BalusC picture BalusC · Jun 7, 2011

I understand that the file is embedded in the WAR and that you're looking for the ExternalContext#getRealPath() method to resolve it based on a web-relative path. As per the Javadoc, this method is introduced in JSF 2.0 and does not exist in JSF 1.x. You seem to be using JSF 1.x, otherwise you wouldn't have asked this question. You need to use ServletContext#getRealPath() instead (which is also what the new JSF 2.0 method is delegating to, under the covers).

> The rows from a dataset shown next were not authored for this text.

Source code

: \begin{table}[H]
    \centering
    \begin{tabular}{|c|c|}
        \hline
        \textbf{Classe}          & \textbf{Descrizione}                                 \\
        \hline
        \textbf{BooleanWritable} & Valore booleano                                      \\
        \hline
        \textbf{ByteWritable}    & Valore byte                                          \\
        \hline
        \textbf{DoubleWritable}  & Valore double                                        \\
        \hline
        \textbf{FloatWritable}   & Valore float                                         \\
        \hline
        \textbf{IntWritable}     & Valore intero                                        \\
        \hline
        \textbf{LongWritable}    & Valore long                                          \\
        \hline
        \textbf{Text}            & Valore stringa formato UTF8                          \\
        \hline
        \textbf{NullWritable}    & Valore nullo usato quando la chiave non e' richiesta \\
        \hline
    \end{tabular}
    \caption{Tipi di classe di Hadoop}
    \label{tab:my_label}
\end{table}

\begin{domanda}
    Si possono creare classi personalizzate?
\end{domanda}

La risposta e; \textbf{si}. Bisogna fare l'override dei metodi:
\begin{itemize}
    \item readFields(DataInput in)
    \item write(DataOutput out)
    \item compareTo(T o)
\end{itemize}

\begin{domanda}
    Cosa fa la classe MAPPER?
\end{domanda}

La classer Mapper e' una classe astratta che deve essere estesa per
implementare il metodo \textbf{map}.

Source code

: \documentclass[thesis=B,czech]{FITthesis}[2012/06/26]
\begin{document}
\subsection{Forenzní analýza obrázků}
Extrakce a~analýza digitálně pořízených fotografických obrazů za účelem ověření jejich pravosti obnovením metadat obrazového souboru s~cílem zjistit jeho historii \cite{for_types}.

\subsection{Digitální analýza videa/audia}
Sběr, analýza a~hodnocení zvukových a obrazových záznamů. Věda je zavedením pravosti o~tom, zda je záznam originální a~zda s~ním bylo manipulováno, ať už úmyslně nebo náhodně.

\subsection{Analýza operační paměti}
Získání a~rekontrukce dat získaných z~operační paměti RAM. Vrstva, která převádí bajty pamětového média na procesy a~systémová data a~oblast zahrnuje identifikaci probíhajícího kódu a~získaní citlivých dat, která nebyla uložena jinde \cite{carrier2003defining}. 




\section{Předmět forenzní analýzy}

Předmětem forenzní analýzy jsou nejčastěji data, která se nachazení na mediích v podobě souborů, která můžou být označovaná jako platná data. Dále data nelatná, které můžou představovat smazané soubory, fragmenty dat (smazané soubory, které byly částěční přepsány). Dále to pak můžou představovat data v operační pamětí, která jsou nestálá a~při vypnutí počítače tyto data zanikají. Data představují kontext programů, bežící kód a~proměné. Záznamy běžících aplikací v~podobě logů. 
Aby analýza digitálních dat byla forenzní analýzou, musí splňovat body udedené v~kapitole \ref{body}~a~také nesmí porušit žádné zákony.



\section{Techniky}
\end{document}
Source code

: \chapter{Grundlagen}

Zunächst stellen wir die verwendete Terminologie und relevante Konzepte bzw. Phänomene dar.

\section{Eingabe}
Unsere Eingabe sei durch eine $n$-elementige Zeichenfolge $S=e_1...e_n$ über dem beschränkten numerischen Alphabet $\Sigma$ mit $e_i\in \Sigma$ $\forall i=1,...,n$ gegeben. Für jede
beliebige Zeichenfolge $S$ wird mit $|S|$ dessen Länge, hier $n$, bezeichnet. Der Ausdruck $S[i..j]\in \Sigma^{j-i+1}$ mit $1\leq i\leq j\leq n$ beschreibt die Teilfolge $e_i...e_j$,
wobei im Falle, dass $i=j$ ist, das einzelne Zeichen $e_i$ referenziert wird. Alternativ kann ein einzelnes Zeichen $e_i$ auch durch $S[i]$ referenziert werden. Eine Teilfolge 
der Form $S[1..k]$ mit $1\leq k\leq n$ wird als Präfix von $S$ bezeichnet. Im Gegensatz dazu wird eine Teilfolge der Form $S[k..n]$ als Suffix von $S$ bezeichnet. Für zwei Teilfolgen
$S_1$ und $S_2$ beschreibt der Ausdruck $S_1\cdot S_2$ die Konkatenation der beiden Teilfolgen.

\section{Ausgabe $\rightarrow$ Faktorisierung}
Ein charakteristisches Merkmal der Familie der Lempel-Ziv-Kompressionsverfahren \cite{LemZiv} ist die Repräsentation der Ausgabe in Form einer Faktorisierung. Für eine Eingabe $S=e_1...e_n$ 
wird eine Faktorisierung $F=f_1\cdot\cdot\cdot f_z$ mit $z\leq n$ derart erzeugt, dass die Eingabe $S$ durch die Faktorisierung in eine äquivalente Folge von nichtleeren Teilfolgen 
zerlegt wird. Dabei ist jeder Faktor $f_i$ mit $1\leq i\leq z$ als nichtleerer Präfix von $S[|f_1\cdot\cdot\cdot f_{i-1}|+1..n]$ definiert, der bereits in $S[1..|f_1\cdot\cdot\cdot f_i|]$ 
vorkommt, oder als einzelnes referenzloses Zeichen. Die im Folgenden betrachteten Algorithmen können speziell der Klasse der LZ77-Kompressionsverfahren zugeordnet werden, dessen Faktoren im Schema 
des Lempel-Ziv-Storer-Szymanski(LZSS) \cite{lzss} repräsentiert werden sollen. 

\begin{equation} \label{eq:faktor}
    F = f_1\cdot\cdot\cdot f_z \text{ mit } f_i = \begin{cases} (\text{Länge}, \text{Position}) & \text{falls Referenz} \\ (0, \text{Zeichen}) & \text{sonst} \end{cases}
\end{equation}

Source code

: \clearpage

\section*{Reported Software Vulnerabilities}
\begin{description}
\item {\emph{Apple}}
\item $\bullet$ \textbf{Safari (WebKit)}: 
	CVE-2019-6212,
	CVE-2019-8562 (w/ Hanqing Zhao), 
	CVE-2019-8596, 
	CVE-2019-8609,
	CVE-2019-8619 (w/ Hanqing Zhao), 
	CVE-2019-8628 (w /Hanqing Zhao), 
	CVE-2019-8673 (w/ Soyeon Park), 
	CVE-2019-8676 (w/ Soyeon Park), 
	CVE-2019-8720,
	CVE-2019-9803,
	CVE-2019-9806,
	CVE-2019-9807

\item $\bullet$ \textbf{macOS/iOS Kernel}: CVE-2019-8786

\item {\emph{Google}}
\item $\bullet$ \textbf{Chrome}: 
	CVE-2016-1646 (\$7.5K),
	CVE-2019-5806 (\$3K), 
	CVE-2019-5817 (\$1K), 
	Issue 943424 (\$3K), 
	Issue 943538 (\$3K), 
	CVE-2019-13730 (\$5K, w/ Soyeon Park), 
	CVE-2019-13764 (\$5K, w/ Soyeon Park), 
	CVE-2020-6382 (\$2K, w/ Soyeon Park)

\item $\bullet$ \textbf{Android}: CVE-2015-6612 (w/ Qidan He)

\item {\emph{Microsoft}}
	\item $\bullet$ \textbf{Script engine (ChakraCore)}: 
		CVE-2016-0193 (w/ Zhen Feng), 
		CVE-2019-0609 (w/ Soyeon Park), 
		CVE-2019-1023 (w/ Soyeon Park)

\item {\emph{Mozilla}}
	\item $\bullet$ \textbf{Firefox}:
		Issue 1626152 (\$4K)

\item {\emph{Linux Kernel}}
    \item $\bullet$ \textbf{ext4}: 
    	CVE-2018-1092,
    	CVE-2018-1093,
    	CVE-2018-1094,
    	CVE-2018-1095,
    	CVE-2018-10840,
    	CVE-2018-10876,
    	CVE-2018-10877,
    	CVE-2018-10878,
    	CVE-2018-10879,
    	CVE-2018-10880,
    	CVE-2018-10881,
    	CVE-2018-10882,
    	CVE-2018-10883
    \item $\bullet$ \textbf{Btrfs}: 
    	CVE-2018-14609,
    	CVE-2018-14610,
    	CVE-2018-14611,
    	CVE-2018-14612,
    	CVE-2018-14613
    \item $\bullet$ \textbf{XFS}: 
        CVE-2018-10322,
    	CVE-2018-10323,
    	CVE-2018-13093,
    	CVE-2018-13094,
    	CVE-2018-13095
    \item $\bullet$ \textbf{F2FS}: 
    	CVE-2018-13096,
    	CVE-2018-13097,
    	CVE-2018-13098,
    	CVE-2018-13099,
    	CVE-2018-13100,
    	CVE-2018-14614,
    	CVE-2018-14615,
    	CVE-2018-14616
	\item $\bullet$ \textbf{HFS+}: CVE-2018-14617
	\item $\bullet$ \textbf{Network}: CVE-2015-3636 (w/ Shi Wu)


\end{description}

String relativeWebPath = "/resources/img/useravatars/" + ...;
ServletContext servletContext = (ServletContext) externalContext.getContext();
String absoluteDiskPath = servletContext.getRealPath(relativeWebPath);
File file = new File(absoluteDiskPath);
// ...

However, there's a big BUT: you can and should not write to the expanded WAR. Deleting files is also writing. Whenever you redeploy the WAR or restart the server, every change will be reverted and the expanded WAR will retain its initial state, hereby losing all changes made in the expanded WAR since the last deploy.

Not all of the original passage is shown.